Kirchheim
Ein großer Müllberg verschandelt die Landschaft auf der Hahnweide und den Blick zur Teck   

Umwelt Unbekannte haben auf einer Wiese auf der Kirchheimer Hahnweide rund zwei Dutzend Müllsäcke illegal entsorgt. Der Eigentümer fand Hinweise auf die Identität der Verursacher, die nun zahlen müssen. Von Iris Häfner
 

Plötzlich klingelt es, die Polizei steht vor der Tür – und Martin Bihr aus Kirchheim am Pranger. Dabei ist er sich keiner Schuld bewusst. Doch weit gefehlt: Auf seinem Grundstück auf der Hahnweide hat ein Unbekannter rund zwei Dutzend Müllsäcke abgeladen. Als Eigentümer ist Martin Bihr per Gesetz dazu verpflichtet, sie zu entfernen.

Die Polizei war Streife Richtung Flugplatz gefahren und hatte dabei den auffälligen Haufen entdeckt. Ein paar Wiesen weiter war ein Landwirt mit Grasmähen beschäftigt, der wurde prompt gefragt, ob er wisse, wem das Grundstück gehört, auf dem die Müllsäcke lagen. Der Bauer konnte Auskunft geben, und so fuhren die Beamten zu Martin Bihr. „Du machst die Haustür auf – und dann steht da die Polizei. Sie informierten mich, dass auf meiner Wiese Müll liegt und ob ich was darüber wisse“, erzählt er. Für ihn stand fest: Er macht eine Anzeige. „Die läuft in der Regel in die Leere“, bekam er darauf die Antwort von den Beamten. Sie machten ihm wenig Hoffnung, im Müll Hinweise auf den oder die Verursacher zu finden.

 

„Seinen Müll auf einer fremden Wiese abzuladen,
ist eine Unverschämtheit.
Martin Bihr
 

„Aber das Ganze hat mir keine Ruhe gelassen“, sagt er. Die Tatsache, dass er den Müll zu entsorgen hatte, wollte er nicht so einfach hinnehmen. „Das ist eine Unverschämtheit, einfach seinen Müll auf einer fremden Wiese abzuladen“, sagt Martin Bihr wütend. Mit zwei Bekannten, allesamt mit stabilen Handschuhen ausgerüstet, machte er sich an das unappetitliche Werk, die Müllsäcke aufzureißen und im Inhalt nach Hinweisen zu suchen, um so die Übeltäter überführen zu können. Die Säcke waren überwiegend mit Laub, Grünschnitt, Papier und ganz vereinzelt auch mit Restmüll gefüllt. Doch die Mühe hat sich im wahrsten Sinn des Wortes ausgezahlt, sie fanden Hinweise auf die Identität der Naturfrevler – und hatten damit außergewöhnliches Glück.

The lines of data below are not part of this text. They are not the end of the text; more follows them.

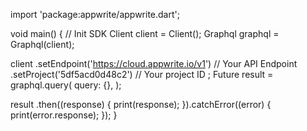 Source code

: import 'package:appwrite/appwrite.dart';

void main() { // Init SDK
  Client client = Client();
  Graphql graphql = Graphql(client);

  client
    .setEndpoint('https://cloud.appwrite.io/v1') // Your API Endpoint
    .setProject('5df5acd0d48c2') // Your project ID
  ;
  Future result = graphql.query(
    query: {},
  );

  result
    .then((response) {
      print(response);
    }).catchError((error) {
      print(error.response);
  });
}
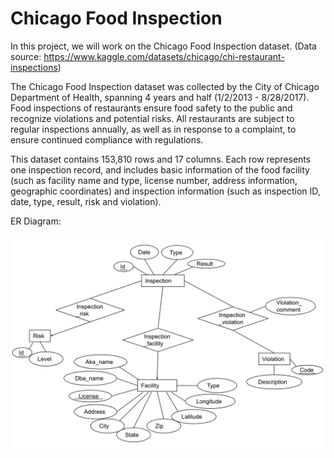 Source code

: # Chicago Food Inspection

In this project, we will work on the Chicago Food Inspection dataset.
(Data source: https://www.kaggle.com/datasets/chicago/chi-restaurant-inspections)

The Chicago Food Inspection dataset was collected by the City of Chicago Department of Health, spanning 4 years and half (1/2/2013 - 8/28/2017). Food inspections of restaurants ensure food safety to the public and recognize violations and potential risks. All restaurants are subject to regular inspections annually, as well as in response to a complaint, to ensure continued compliance with regulations.

This dataset contains 153,810 rows and 17 columns. Each row represents one inspection record, and includes basic information of the food facility (such as facility name and type, license number, address information, geographic coordinates) and inspection information (such as inspection ID, date, type, result, risk and violation).

ER Diagram:

![ERD](assets/erd.png) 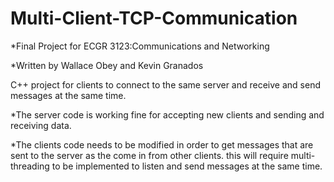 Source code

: # Multi-Client-TCP-Communication
*Final Project for ECGR 3123:Communications and Networking

*Written by Wallace Obey and Kevin Granados

C++ project for clients to connect to the same server and receive and send messages at the same time.

*The server code is working fine for accepting new clients and sending and receiving data.

*The clients code needs to be modified in order to get messages that are sent to the server as the come in from other
clients. this will require multi-threading to be implemented to listen and send messages at the same time.
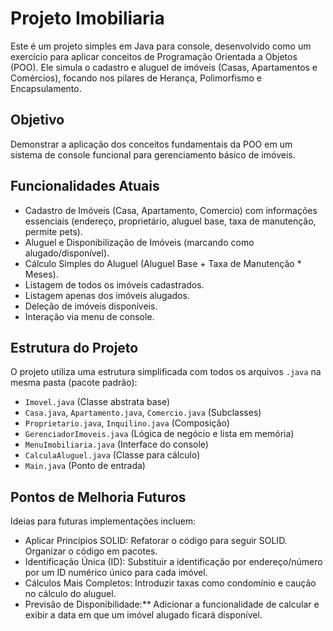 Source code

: # Projeto Imobiliaria 

Este é um projeto simples em Java para console, desenvolvido como um exercício para aplicar conceitos de Programação Orientada a Objetos (POO). Ele simula o cadastro e aluguel de imóveis (Casas, Apartamentos e Comércios), focando nos pilares de Herança, Polimorfismo e Encapsulamento.

## Objetivo

Demonstrar a aplicação dos conceitos fundamentais da POO em um sistema de console funcional para gerenciamento básico de imóveis.

## Funcionalidades Atuais

* Cadastro de Imóveis (Casa, Apartamento, Comercio) com informações essenciais (endereço, proprietário, aluguel base, taxa de manutenção, permite pets).
* Aluguel e Disponibilização de Imóveis (marcando como alugado/disponível).
* Cálculo Simples do Aluguel (Aluguel Base + Taxa de Manutenção * Meses).
* Listagem de todos os imóveis cadastrados.
* Listagem apenas dos imóveis alugados.
* Deleção de imóveis disponíveis.
* Interação via menu de console.

## Estrutura do Projeto

O projeto utiliza uma estrutura simplificada com todos os arquivos `.java` na mesma pasta (pacote padrão):

* `Imovel.java` (Classe abstrata base)
* `Casa.java`, `Apartamento.java`, `Comercio.java` (Subclasses)
* `Proprietario.java`, `Inquilino.java` (Composição)
* `GerenciadorImoveis.java` (Lógica de negócio e lista em memória)
* `MenuImobiliaria.java` (Interface do console)
* `CalculaAluguel.java` (Classe para cálculo)
* `Main.java` (Ponto de entrada)

## Pontos de Melhoria Futuros
Ideias para futuras implementações incluem:

* Aplicar Princípios SOLID: Refatorar o código para seguir SOLID. Organizar o código em pacotes.
* Identificação Única (ID): Substituir a identificação por endereço/número por um ID numérico único para cada imóvel.
* Cálculos Mais Completos: Introduzir taxas como condomínio e caução no cálculo do aluguel.
* Previsão de Disponibilidade:** Adicionar a funcionalidade de calcular e exibir a data em que um imóvel alugado ficará disponível.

Mit diesen Beweismitteln ging Martin Bihr zur Polizei, doch damit war die Sache noch lange nicht erledigt. Es folgte ein langes Hin und Her. Die Polizei musste wieder raus zu den Müllsäcken, damit eine Amtsperson die Beweise sichten und sichern konnte. Somit, meinte Martin Bihr, habe sich die Sache erledigt. Er ging davon aus, dass der Bauhof den Müll entsorgt, doch dem war nicht so. Am Ende ging für den Kirchheimer alles gut aus, das Amt für Abfallwirtschaft im Landratsamt hat nach rund vier Wochen den Unrat entsorgen lassen. Die Verursacher bekommen die Rechnung zugeschickt.

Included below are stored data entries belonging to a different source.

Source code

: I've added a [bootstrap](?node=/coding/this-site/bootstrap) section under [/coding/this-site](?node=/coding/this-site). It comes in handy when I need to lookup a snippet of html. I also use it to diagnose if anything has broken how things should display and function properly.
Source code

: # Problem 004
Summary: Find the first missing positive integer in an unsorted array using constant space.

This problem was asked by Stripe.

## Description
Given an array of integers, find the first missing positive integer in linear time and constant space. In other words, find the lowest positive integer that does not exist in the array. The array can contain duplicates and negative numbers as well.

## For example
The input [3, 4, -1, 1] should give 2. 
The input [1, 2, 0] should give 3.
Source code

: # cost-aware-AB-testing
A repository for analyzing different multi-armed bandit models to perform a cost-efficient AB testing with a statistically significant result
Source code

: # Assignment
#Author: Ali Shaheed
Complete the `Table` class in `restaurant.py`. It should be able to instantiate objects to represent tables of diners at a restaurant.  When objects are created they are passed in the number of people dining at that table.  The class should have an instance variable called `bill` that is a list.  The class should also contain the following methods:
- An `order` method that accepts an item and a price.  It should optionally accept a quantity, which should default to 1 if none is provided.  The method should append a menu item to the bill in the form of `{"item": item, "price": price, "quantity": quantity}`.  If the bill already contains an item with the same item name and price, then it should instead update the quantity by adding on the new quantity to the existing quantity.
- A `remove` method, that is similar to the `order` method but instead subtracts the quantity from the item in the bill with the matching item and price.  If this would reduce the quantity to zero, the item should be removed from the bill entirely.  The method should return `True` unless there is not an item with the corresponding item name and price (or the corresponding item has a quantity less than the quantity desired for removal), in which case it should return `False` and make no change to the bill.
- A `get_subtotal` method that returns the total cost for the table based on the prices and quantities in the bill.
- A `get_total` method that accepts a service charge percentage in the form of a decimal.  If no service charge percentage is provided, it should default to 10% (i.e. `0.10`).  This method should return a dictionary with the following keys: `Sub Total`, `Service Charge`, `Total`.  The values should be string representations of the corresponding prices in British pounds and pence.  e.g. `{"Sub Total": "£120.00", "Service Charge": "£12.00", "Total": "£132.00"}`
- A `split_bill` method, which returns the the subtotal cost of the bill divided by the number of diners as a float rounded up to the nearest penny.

In solchen Fällen wird wegen des Verdachts einer Ordnungswidrigkeit nach dem Kreislaufwirtschaftsgesetz ermittelt. Nur wenn beispielsweise gefährliche Stoffe illegal entsorgt werden, handelt es sich um Straftaten, die in der polizeilichen Kriminalstatistik auftauchen. „Im Jahr 2020 wurden im Landkreis Esslingen keine solchen Straftaten im Zusammenhang mit illegaler Müllablagerung zur Anzeige gebracht“, erklärt Ramona Noller, Pressesprecherin des Polizeipräsidiums Reutlingen. Ordnungswidrigkeiten werden im Gegensatz zu Straftaten nicht statistisch erfasst.

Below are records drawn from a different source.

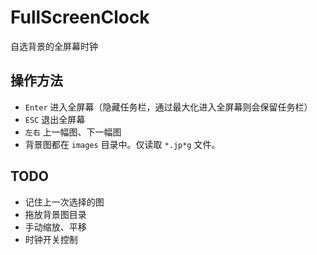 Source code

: # FullScreenClock
自选背景的全屏幕时钟

## 操作方法
* `Enter` 进入全屏幕（隐藏任务栏，通过最大化进入全屏幕则会保留任务栏）
* `ESC` 退出全屏幕
* `左右` 上一幅图、下一幅图
* 背景图都在 `images` 目录中。仅读取 `*.jp*g` 文件。

## TODO
* 记住上一次选择的图
* 拖放背景图目录
* 手动缩放、平移
* 时钟开关控制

„Ein planmäßiges oder gar festgelegtes Vorgehen gibt es in solchen Fällen nicht“, sagt sie. Dies hänge von den Umständen des jeweiligen Falls ab, manchmal würden auch mögliche Zeugen befragt. „Nach Abschluss der Ermittlungen wird die Anzeige beziehungsweise werden die Akten je nach vorliegendem Delikt an die Bußgeldstelle – bei einer Ordnungswidrigkeit – oder bei einer Straftat an die Staatsanwaltschaft übergeben“, so Ramona Noller. Sie bestätigt, dass in der Regel der Eigentümer die Entsorgung des illegal hinterlassenen Abfalls auf Privatgrundstücken übernehmen muss. „Mögliche anfallende Kosten können gegebenenfalls nach der Ermittlung eines Verursachers auf zivilrechtlichem Weg geltend gemacht werden“, erläutert sie.
Da keine akute Gefahrenlage vorlag, hat das Kirchheimer Ordnungsamt Martin Bihr keine Frist gesetzt. „Ein Bußgeld oder eine sonstige Strafe droht ihm mangels Gefahr für die öffentliche Sicherheit und Ordnung aktuell nicht“, erklärt Jana Reichle, Pressesprecherin der Stadt Kirchheim.

 

Der Grundstückseigentümer muss wilden Müll auf seine Kosten entsorgen

Die wilde Ablagerung von Müll ist verboten und schadet der Umwelt. „Wenn jemand Müll auf Straßen, Plätzen oder neben den dafür vorgesehenen Containern ablegt und liegen lässt, begeht er – je nach Umfang und Art der Abfälle und den Umständen der Ablagerung – eine Ordnungswidrigkeit oder eine Straftat und kann dementsprechend mit Bußgeld oder einer Geldstrafe rechnen“, erklärt Robert Berndt, Pressesprecher der Stadt Kirchheim.
Je nach Schwere des Verstoßes muss der Verursacher oder die Verursacherin mit einer Strafe zwischen 50 und 2500 Euro rechnen. In besonders schweren Fällen wie beispielsweise die Entsorgung von extrem gesundheits- oder umweltschädlichen Stoffen sind es deutlich höhere Summen – bis zu 10 000 Euro.
Auf öffentlichen Grundstücken wie Straßen, Wegen oder Parks können Ablagerungen von Müll über den Schadensmelder www.kirchheim-teck.de/schadensmelder an die Stadtverwaltung gemeldet werden. Die Mitarbeiterinnen und Mitarbeiter des städtischen Baubetriebshofs kümmern sich dann um die Entsorgung.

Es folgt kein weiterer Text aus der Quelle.